The key thing is our brains are modeling and simulating the world around us and it's future state (modeling the physical world as well as the abstract world of what other animals are thinking). It's not clear that LLM's are doing that (my assumption is that they are not doing any of that, and until we build systems that do that, we won't be moving towards the kind of flexible and adaptable control our brains have).
Edit: I just read the rest of the parent post that said basically the same thing, was skimming so missed it.
dsubburam
6 days ago
> The "world model" of a human, or any other animal, is built pursuant to predicting the environment
What do you make of Immanuel Kant's claim that all thinking has as a basis the presumption of the "Categories"--fundamental concepts like quantity, quality and causality[1]. Do LLMs need to develop a deep understanding of these?
westurner
6 days ago
Embodied cognition implies that we understand our world in terms of embodied metaphor "categories".
LLMs don't reason, they emulate.
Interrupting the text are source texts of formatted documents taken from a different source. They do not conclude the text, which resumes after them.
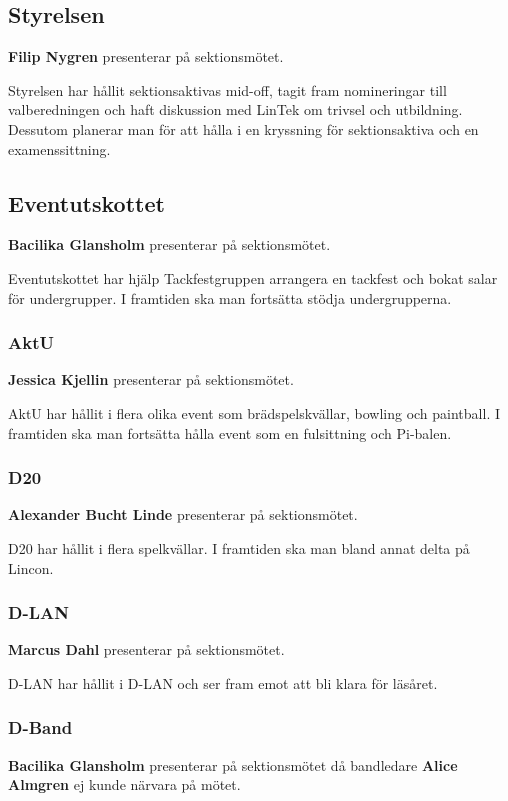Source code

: \documentclass[../protokoll-vintermote-2024.tex]{subfiles}
\begin{document}
\subsection{Styrelsen}
\textbf{Filip Nygren} presenterar på sektionsmötet. 
 
Styrelsen har hållit sektionsaktivas mid-off, tagit fram nomineringar till valberedningen och haft diskussion med LinTek om trivsel och utbildning. Dessutom planerar man för att hålla i en kryssning för sektionsaktiva och en examenssittning.

\subsection{Eventutskottet}
\textbf{Bacilika Glansholm} presenterar på sektionsmötet.

Eventutskottet har hjälp Tackfestgruppen arrangera en tackfest och bokat salar för undergrupper. I framtiden ska man fortsätta stödja undergrupperna.

\subsubsection{AktU}
\textbf{Jessica Kjellin} presenterar på sektionsmötet.

AktU har hållit i flera olika event som brädspelskvällar, bowling och paintball. I framtiden ska man fortsätta hålla event som en fulsittning och Pi-balen.

\subsubsection{D20}
\textbf{Alexander Bucht Linde} presenterar på sektionsmötet. 

D20 har hållit i flera spelkvällar. I framtiden ska man bland annat delta på Lincon.

\subsubsection{D-LAN}
\textbf{Marcus Dahl} presenterar på sektionsmötet. 

D-LAN har hållit i D-LAN och ser fram emot att bli klara för läsåret.

\subsubsection{D-Band}
\textbf{Bacilika Glansholm} presenterar på sektionsmötet då bandledare \textbf{Alice Almgren} ej kunde närvara på mötet. 
\end{document}
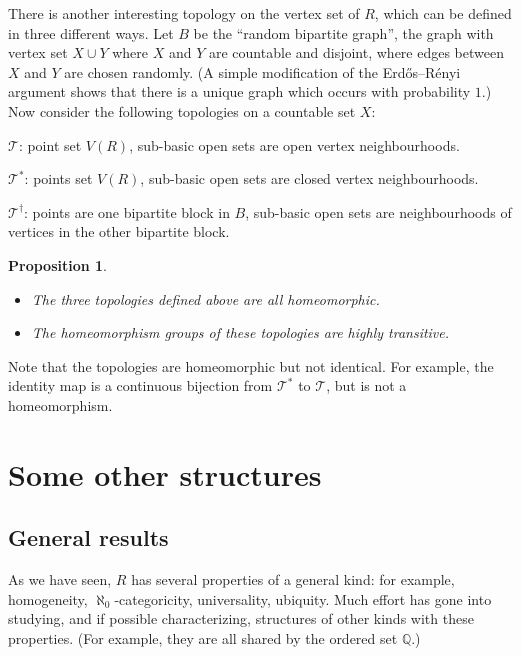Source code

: \documentclass[12pt]{article}
\newtheorem{proposition}{Proposition}
\begin{document}
There is another interesting topology on the vertex set of $R$, which can be
defined in three different ways. Let $B$ be the ``random bipartite graph'',
the graph with vertex set $X\cup Y$ where $X$ and $Y$ are countable and
disjoint, where edges between $X$ and $Y$ are chosen randomly. (A simple
modification of the Erd\H{o}s--R\'enyi argument shows that there is a unique
graph which occurs with probability $1$.) Now consider the following
topologies on a countable set $X$:
\begin{description}
\item{$\mathcal{T}$:} point set $V(R)$, sub-basic open sets are
open vertex neighbourhoods.
\item{$\mathcal{T}^*$:} points set $V(R)$, sub-basic open sets are
closed vertex neighbourhoods.
\item{$\mathcal{T}^\dag$:} points are one bipartite block in $B$, sub-basic
open sets are neighbourhoods of vertices in the other bipartite block.
\end{description}

\begin{proposition}
\begin{itemize}
\item[(a)] The three topologies defined above are all homeomorphic.
\item[(b)] The homeomorphism groups of these topologies are highly transitive.
\end{itemize}
\end{proposition}

Note that the topologies are homeomorphic but not identical. For example,
the identity map is a continuous bijection from $\mathcal{T}^*$ to
$\mathcal{T}$, but is not a homeomorphism.

\section{Some other structures}%
\label{ch32:sec2.10}

\subsection{General results}

As we have seen, $R$ has several properties of a general kind: for
example, homogeneity, $\aleph_0$-categoricity, universality,
ubiquity. Much effort has gone into studying, and if possible
characterizing, structures of other kinds with these properties.
(For example, they are all shared by the ordered set $\mathbb{Q}$.)
\end{document}
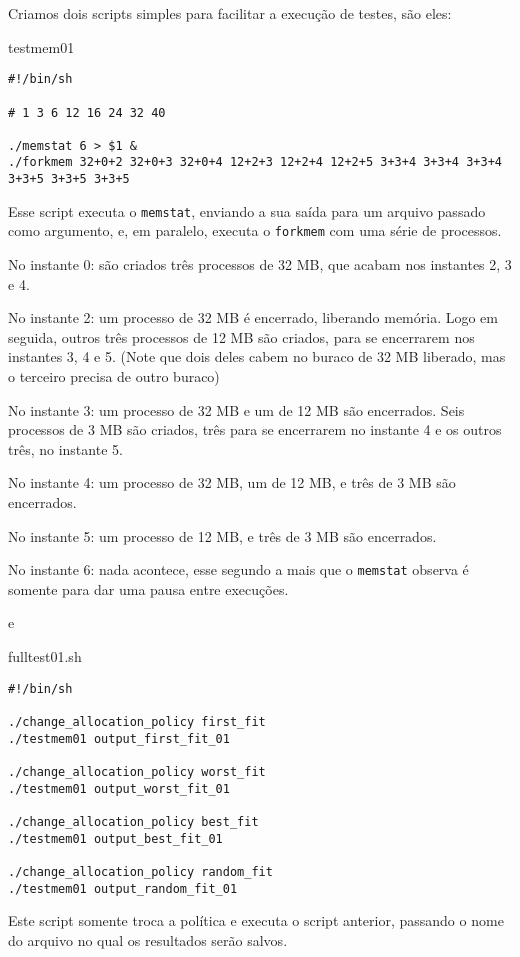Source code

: \documentclass{amsart}
\theoremstyle{plain}
\newcommand{\code}[1]{\lstinline[mathescape=true]{#1}}
\begin{document}
Criamos dois scripts simples para facilitar a execução de testes, são eles:

testmem01

\begin{verbatim}
#!/bin/sh

# 1 3 6 12 16 24 32 40

./memstat 6 > $1 &
./forkmem 32+0+2 32+0+3 32+0+4 12+2+3 12+2+4 12+2+5 3+3+4 3+3+4 3+3+4 3+3+5 3+3+5 3+3+5
\end{verbatim}


Esse script executa o \code{memstat}, enviando a sua saída para um arquivo passado como argumento, e, em paralelo, executa o \code{forkmem} com uma série de processos.

No instante 0: são criados três processos de 32 MB, que acabam nos instantes 2, 3 e 4.

No instante 2: um processo de 32 MB é encerrado, liberando memória. Logo em seguida, outros três processos de 12 MB são criados, para se encerrarem nos instantes 3, 4 e 5. (Note que dois deles cabem no buraco de 32 MB liberado, mas o terceiro precisa de outro buraco)

No instante 3: um processo de 32 MB e um de 12 MB são encerrados. Seis processos de 3 MB são criados, três para se encerrarem no instante 4 e os outros três, no instante 5.

No instante 4: um processo de 32 MB, um de 12 MB, e três de 3 MB são encerrados.

No instante 5: um processo de 12 MB, e três de 3 MB são encerrados.

No instante 6: nada acontece, esse segundo a mais que o \code{memstat} observa é somente para dar uma pausa entre execuções.

e

fulltest01.sh


\begin{verbatim}
#!/bin/sh

./change_allocation_policy first_fit
./testmem01 output_first_fit_01

./change_allocation_policy worst_fit
./testmem01 output_worst_fit_01

./change_allocation_policy best_fit
./testmem01 output_best_fit_01

./change_allocation_policy random_fit
./testmem01 output_random_fit_01
\end{verbatim}


Este script somente troca a política e executa o script anterior, passando o nome do arquivo no qual os resultados serão salvos.
\end{document}
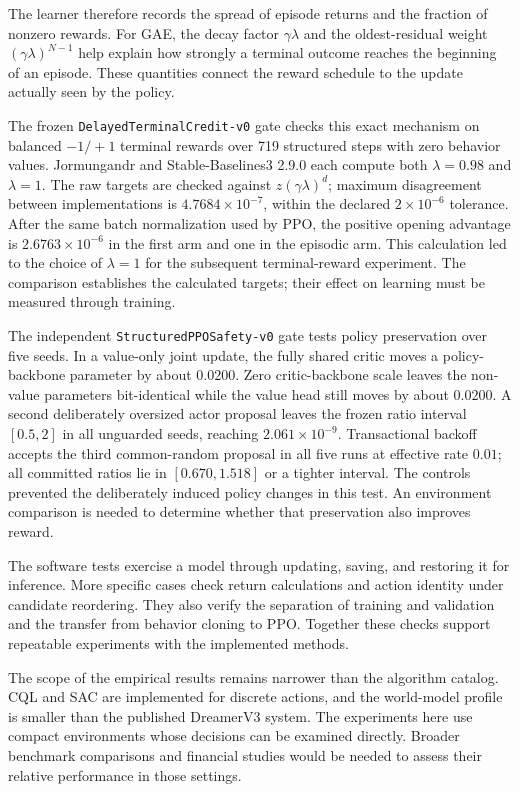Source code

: \documentclass{strategynet-journal}
\begin{document}
\begin{SNcolumns}
The learner therefore records the spread of episode returns and the fraction
of nonzero rewards. For GAE, the decay factor $\gamma\lambda$ and the
oldest-residual weight $(\gamma\lambda)^{N-1}$ help explain how strongly a
terminal outcome reaches the beginning of an episode. These quantities connect
the reward schedule to the update actually seen by the policy.

The frozen \texttt{DelayedTerminalCredit-v0} gate checks this exact mechanism
on balanced $-1/+1$ terminal rewards over 719 structured steps with zero
behavior values.  Jormungandr and Stable-Baselines3 2.9.0 each compute both
$\lambda=0.98$ and $\lambda=1$.  The raw targets are checked against
$z(\gamma\lambda)^d$; maximum disagreement between implementations is
$4.7684\times10^{-7}$, within the declared $2\times10^{-6}$ tolerance.  After
the same batch normalization used by PPO, the positive opening advantage is
$2.6763\times10^{-6}$ in the first arm and one in the episodic arm.  This calculation led to the choice of $\lambda=1$ for the subsequent
terminal-reward experiment. The comparison establishes the calculated targets;
their effect on learning must be measured through training.

The independent \texttt{StructuredPPOSafety-v0} gate tests policy preservation
over five seeds.  In a value-only joint update, the fully shared critic
moves a policy-backbone parameter by about $0.0200$.  Zero critic-backbone
scale leaves the non-value parameters bit-identical while the value head still
moves by about $0.0200$.  A second deliberately oversized actor proposal leaves
the frozen ratio interval $[0.5,2]$ in all unguarded seeds, reaching
$2.061\times10^{-9}$.  Transactional backoff accepts the third common-random
proposal in all five runs at effective rate $0.01$; all committed ratios lie in
$[0.670,1.518]$ or a tighter interval.  The controls prevented the deliberately induced policy changes in this test.
An environment comparison is needed to determine whether that preservation
also improves reward.

The software tests exercise a model through updating, saving, and restoring
it for inference. More specific cases check return calculations and action
identity under candidate reordering. They also verify the separation of
training and validation and the transfer from behavior cloning to PPO.
Together these checks support repeatable experiments with the implemented
methods.

The scope of the empirical results remains narrower than the algorithm
catalog. CQL and SAC are implemented for discrete actions, and the world-model
profile is smaller than the published DreamerV3 system. The experiments here
use compact environments whose decisions can be examined directly. Broader
benchmark comparisons and financial studies would be needed to assess their
relative performance in those settings.


\end{SNcolumns}
\end{document}
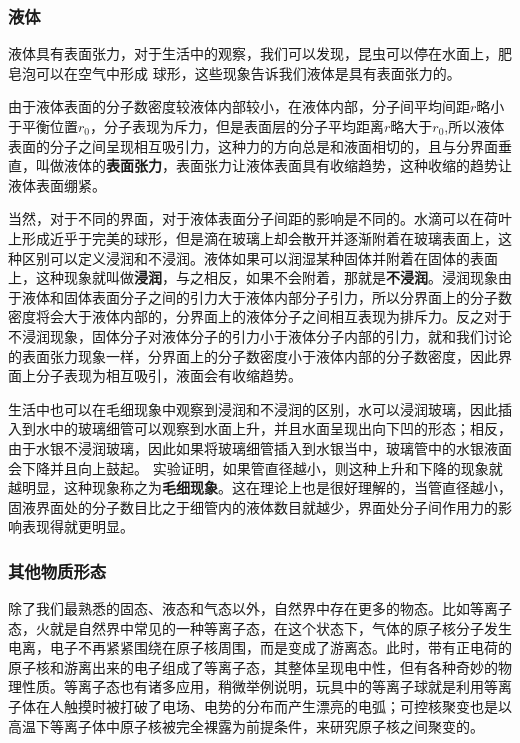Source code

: \subsubsection{液体}
液体具有表面张力，对于生活中的观察，我们可以发现，昆虫可以停在水面上，肥皂泡可以在空气中形成 球形，这些现象告诉我们液体是具有表面张力的。

由于液体表面的分子数密度较液体内部较小，在液体内部，分子间平均间距$r$略小于平衡位置$r_0$，分子表现为斥力，但是表面层的分子平均距离$r$略大于$r_0$,所以液体表面的分子之间呈现相互吸引力，这种力的方向总是和液面相切的，且与分界面垂直，叫做液体的\textbf{表面张力}，表面张力让液体表面具有收缩趋势，这种收缩的趋势让液体表面绷紧。

当然，对于不同的界面，对于液体表面分子间距的影响是不同的。水滴可以在荷叶上形成近乎于完美的球形，但是滴在玻璃上却会散开并逐渐附着在玻璃表面上，这种区别可以定义浸润和不浸润。液体如果可以润湿某种固体并附着在固体的表面上，这种现象就叫做\textbf{浸润}，与之相反，如果不会附着，那就是\textbf{不浸润}。浸润现象由于液体和固体表面分子之间的引力大于液体内部分子引力，所以分界面上的分子数密度将会大于液体内部的，分界面上的液体分子之间相互表现为排斥力。反之对于不浸润现象，固体分子对液体分子的引力小于液体分子内部的引力，就和我们讨论的表面张力现象一样，分界面上的分子数密度小于液体内部的分子数密度，因此界面上分子表现为相互吸引，液面会有收缩趋势。

生活中也可以在毛细现象中观察到浸润和不浸润的区别，水可以浸润玻璃，因此插入到水中的玻璃细管可以观察到水面上升，并且水面呈现出向下凹的形态；相反，由于水银不浸润玻璃，因此如果将玻璃细管插入到水银当中，玻璃管中的水银液面会下降并且向上鼓起。%
实验证明，如果管直径越小，则这种上升和下降的现象就越明显，这种现象称之为\textbf{毛细现象}。这在理论上也是很好理解的，当管直径越小，固液界面处的分子数目比之于细管内的液体数目就越少，界面处分子间作用力的影响表现得就更明显。

\subsubsection{其他物质形态}
除了我们最熟悉的固态、液态和气态以外，自然界中存在更多的物态。比如等离子态，火就是自然界中常见的一种等离子态，在这个状态下，气体的原子核分子发生电离，电子不再紧紧围绕在原子核周围，而是变成了游离态。此时，带有正电荷的原子核和游离出来的电子组成了等离子态，其整体呈现电中性，但有各种奇妙的物理性质。等离子态也有诸多应用，稍微举例说明，玩具中的等离子球就是利用等离子体在人触摸时被打破了电场、电势的分布而产生漂亮的电弧；可控核聚变也是以高温下等离子体中原子核被完全裸露为前提条件，来研究原子核之间聚变的。

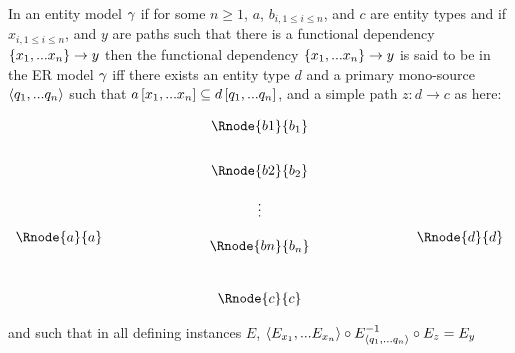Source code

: \iffalse
\begin{definition} %
In an entity model $\genericmodel$, a functional dependency $\{x_1,...x_n\} \morph y$
is said to be elementary if there is no  subset $X' \subset$, such that $X' \morph y$.
\end{definition}
\fi


\begin{definition}
\noindent In an entity model $\genericmodel$  
if for some $n \geq 1$, $a$, $b_{i, 1 \leq i \leq n}$,  and $c$ are entity types and 
if  $x_{i, 1 \leq i \leq n}$, and $y$ are paths such
that there is a functional dependency $\{x_1,...x_n\} \morph y$
 then the functional dependency $\{x_1,...x_n\} \morph y$ is said to be  in the ER model $\genericmodel$ iff  there exists an entity type $d$ and a primary mono-source
$\langle q_1,...q_n\rangle$  such that $a\left[x_1,...x_n\right]\subseteq d\left[q_1,...q_n\right]$, and a simple
path $z:d\rightarrow c$ as here:

\setlength{\arraycolsep}{.2cm}
\begin{center}
$
\begin{array}{cp{2cm}c p{2cm} c}
             &  & \Rnode{b1}{b_1} & &               \\ [0.7cm]
						 &  & \Rnode{b2}{b_2} & &               \\ [0.4cm]
						 &  &     \vdots      & &               \\ [0.2cm]
\Rnode{a}{a} &  &                 & & \Rnode{d}{d}  \\ [-0.2cm]
             &  & \Rnode{bn}{b_n} & &               \\ [0.9cm]
             &  & \Rnode{c}{c}    & &               \\
\end{array}
$
\end{center}

and such that in all defining instances $E$, 
$\langle E_{x_1},...E_{x_n}\rangle \circ E^{-1}_{\langle q_1,...q_n\rangle}\circ E_z = E_y$
\end{definition}
 
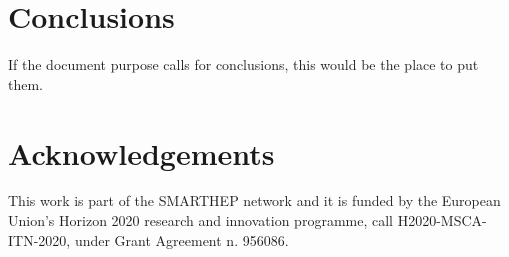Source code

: \documentclass{smarthepnote}
\begin{document}
\section{Conclusions}
If the document purpose calls for conclusions, this would be the place to put them.

\section{Acknowledgements}
This work is part of the SMARTHEP network and it is funded by the European Union’s Horizon 2020 research and innovation programme, call H2020-MSCA-ITN-2020, under Grant Agreement n. 956086. 



\end{document}
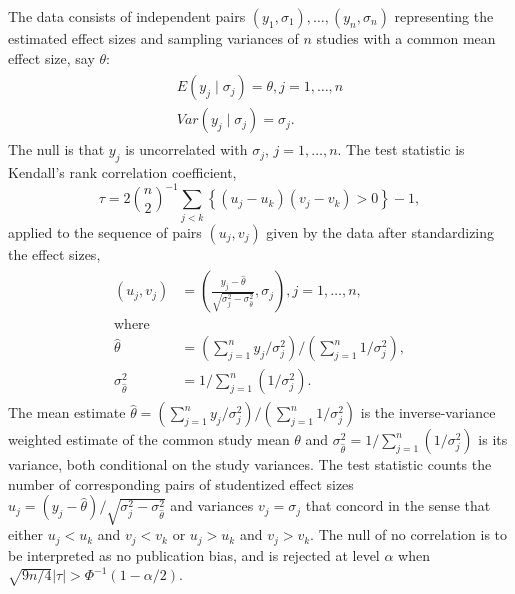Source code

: \documentclass[12pt]{article}
\newcommand{\E}{E}
\newcommand{\V}{Var}
\begin{document}
    The data consists of independent pairs
    $(y_1,\sigma_1),\ldots,(y_n,\sigma_n)$ representing the estimated
    effect sizes and sampling variances of $n$ studies with a common mean effect size, say $\theta$:
    \begin{align}
      \begin{split}
      \E(y_j\mid\sigma_j)=\theta, j=1,\ldots,n\\
      \V(y_j\mid\sigma_j)=\sigma_j.
      \label{model:nonpara}
    \end{split}
    \end{align}
    The null is that $y_j$ is uncorrelated with $\sigma_j$, $j=1,\ldots,n$.
    The test statistic is Kendall's rank
    correlation coefficient,
    $$
    \tau=2{n\choose 2}^{-1}\sum_{j<k}\left\{(u_j-u_k)(v_j-v_k)>0\right\} - 1,
    $$
    applied to the sequence of pairs $(u_j,v_j)$ given by the data after standardizing the effect sizes,
    \begin{align}
      \begin{split}\label{defn:pairs}
        (u_j,v_j)&=\left(\frac{y_j-\hat{\theta}}{\sqrt{\sigma_j^2-\sigma^2_{\hat{\theta}}}},\sigma_j\right),j=1,\ldots,n,\\
        \text{where}\\
        \hat{\theta}&=(\sum_{j=1}^ny_j/\sigma^2_j)/(\sum_{j=1}^n1/\sigma_j^2),\\
        \sigma^2_{\hat{\theta}}&=1/\sum_{j=1}^n(1/\sigma_j^2).
      \end{split}
    \end{align}
    The mean estimate
    $\hat{\theta}=(\sum_{j=1}^ny_j/\sigma^2_j)/(\sum_{j=1}^n1/\sigma_j^2)$
    is the inverse-variance weighted estimate of the common study mean
    $\theta$ and $\sigma^2_{\hat{\theta}}=1/\sum_{j=1}^n(1/\sigma_j^2)$
    is its variance, both conditional on the study variances.  The
    test statistic counts the number of corresponding pairs of
    studentized effect sizes
    $u_j=(y_j-\hat{\theta})/\sqrt{\sigma_j^2-\sigma^2_{\hat{\theta}}}$
    and variances $v_j=\sigma_j$ that concord in
    the sense that either $u_j<u_k$ and $v_j<v_k$ or $u_j>u_k$ and
    $v_j>v_k$. The null of no correlation is to be interpreted as no
    publication bias, and is rejected at level $\alpha$ when
    $\sqrt{9n/4}|\tau| > \Phi^{-1}(1-\alpha/2)$. %
\end{document}
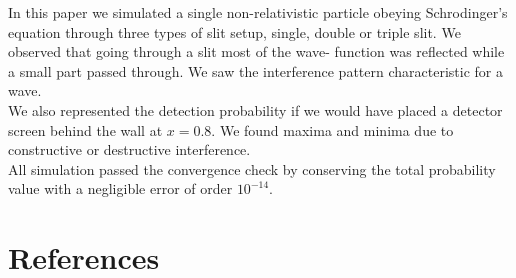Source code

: \documentclass[english,notitlepage,reprint,nofootinbib]{revtex4-2}  %
\begin{document}
	In this paper we simulated a single non-relativistic particle obeying 
	Schrodinger's equation through three types of slit setup, single, double
	or triple slit. We observed that going through a slit most of the wave-
	function was reflected while a small part passed through. We saw the 
	interference pattern characteristic for a wave. \\
	
	We also represented the detection probability if we would have placed 
	a detector screen behind the wall at $x=0.8$. We found maxima and 
	minima due to constructive or destructive interference. \\
	
	All simulation passed the convergence check by conserving the total 
	probability value with a negligible error of order  $10^{-14}$. \\
	
	
	
	\onecolumngrid
	\section*{References}
	
	
	
\end{document}

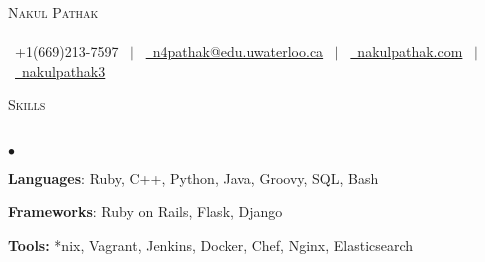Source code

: \documentclass[11pt]{article}
\newcommand{\lineunder}{\vspace*{-8pt} \\ \hspace*{-18pt} \hrulefill \\}
\newcommand{\header}[1]{{\hspace*{-15pt}\vspace*{6pt} \textsc{#1}} \vspace*{-6pt} \lineunder }
\newenvironment{achievements}{\begin{list}{$\bullet$}{\topsep 0pt \itemsep -1.5pt \leftmargin 5pt}}{\vspace*{4pt}\end{list}}
\begin{document}
\small
\smallskip
\vspace*{-45pt}

\begin{center}
  {\Huge \scshape {Nakul Pathak}} \\
\hspace*{-18pt} \hrulefill \\
\vspace{1pt}
\hspace*{-13pt} \faPhone \  +1(669)213-7597 \ $|$ \  \href{mailto:n4pathak@uwaterloo.ca}{\faEnvelope \ n4pathak@edu.uwaterloo.ca} \  $|$ \  \href{http://nakulpathak.com}{\faGlobe \ nakulpathak.com}  \ $|$ \   \href{https://github.com/nakulpathak3}{\faGithub \ nakulpathak3}
\vspace{-5pt}
\end{center}

\vspace{4pt}

\header{\fontsize{12.2}{10}\selectfont Skills}
\begin{achievements}
\item \textbf{Languages}: Ruby, C++, Python, Java, Groovy, SQL, Bash
\vspace{2pt}
\item \textbf{Frameworks}: Ruby on Rails, Flask, Django
\vspace{2pt}
\item \textbf{Tools:} *nix, Vagrant, Jenkins, Docker, Chef, Nginx, Elasticsearch
\end{achievements}

\vspace{9pt}
\end{document}
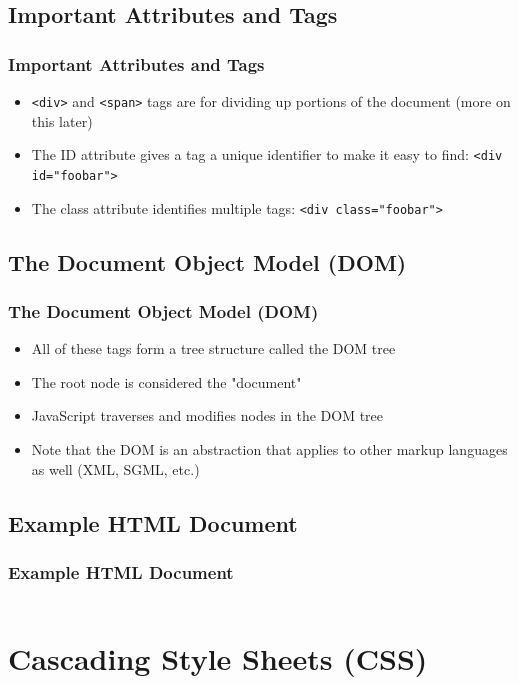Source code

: \documentclass[10pt]{beamer}
\begin{document}
\subsection{Important Attributes and Tags}
\frame
{
  \frametitle{Important Attributes and Tags}

  \begin{itemize}
    \item \lstinline|<div>| and \lstinline|<span>| tags are for dividing up portions of the document (more on this later)
    \item The ID attribute gives a tag a unique identifier to make it easy to find: \lstinline|<div id="foobar">|
    \item The class attribute identifies multiple tags: \lstinline|<div class="foobar">|
  \end{itemize}
}

\subsection{The Document Object Model (DOM)}
\frame
{
  \frametitle{The Document Object Model (DOM)}

  \begin{itemize}
    \item All of these tags form a tree structure called the DOM tree
    \item The root node is considered the "document"
    \item JavaScript traverses and modifies nodes in the DOM tree
    \item Note that the DOM is an abstraction that applies to other markup languages as well (XML, SGML, etc.)
  \end{itemize}
}

\subsection{Example HTML Document}
\begin{frame}[fragile]
  \frametitle{Example HTML Document}

  \inputminted{html}{./code/html_example.html}
\end{frame}

\section{Cascading Style Sheets (CSS)}
\end{document}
RLHF could cause an LLM to discard text that doesn't look like reasoning according to the words in the response, but that's still not reasoning or inference.
"LLMs cannot find reasoning errors, but can correct them" https://news.ycombinator.com/item?id=38353285
Conceptual metaphor: https://en.wikipedia.org/wiki/Conceptual_metaphor
Embodied cognition: https://en.wikipedia.org/wiki/Embodied_cognition
Clean language: https://en.wikipedia.org/wiki/Clean_language
Given human embodied cognition as the basis for LLM training data, there are bound to be weird outputs about bodies from robot LLMs.
lxgr
7 days ago
But isn't the distinction between a "passive" and an "active" model ultimately a metaphysical (freedom of will vs. determinism) question, under the (possibly practically infeasible) assumption that the passive model gets to witness all possible actions an agent might take?
Practically, I could definitely imagine interesting outcomes from e.g. hooking up a model to a high-fidelity physics simulator during training.
stonemetal12
7 days ago
People around here like to say "The map isn't the territory". If we are talking about the physical world, then language is a map not the territory, and not a detailed one either, an LLM trained on it is a second order map.
If we consider the territory to be human intelligence, then language is still a map but it is a much more detailed map. Thus an LLM trained on it becomes a more interesting second order map.
seydor
7 days ago
Animals could well use an autoregressive model to predict the outcomes of their actions on their perceptions. It's not like we run math in out everyday actions (it would take too long).
Perhaps thats why we can easily communicate those predictions as words
ElevenLathe
5 days ago
We can't see neutrons either, but we have built various models of them based on indirect observations.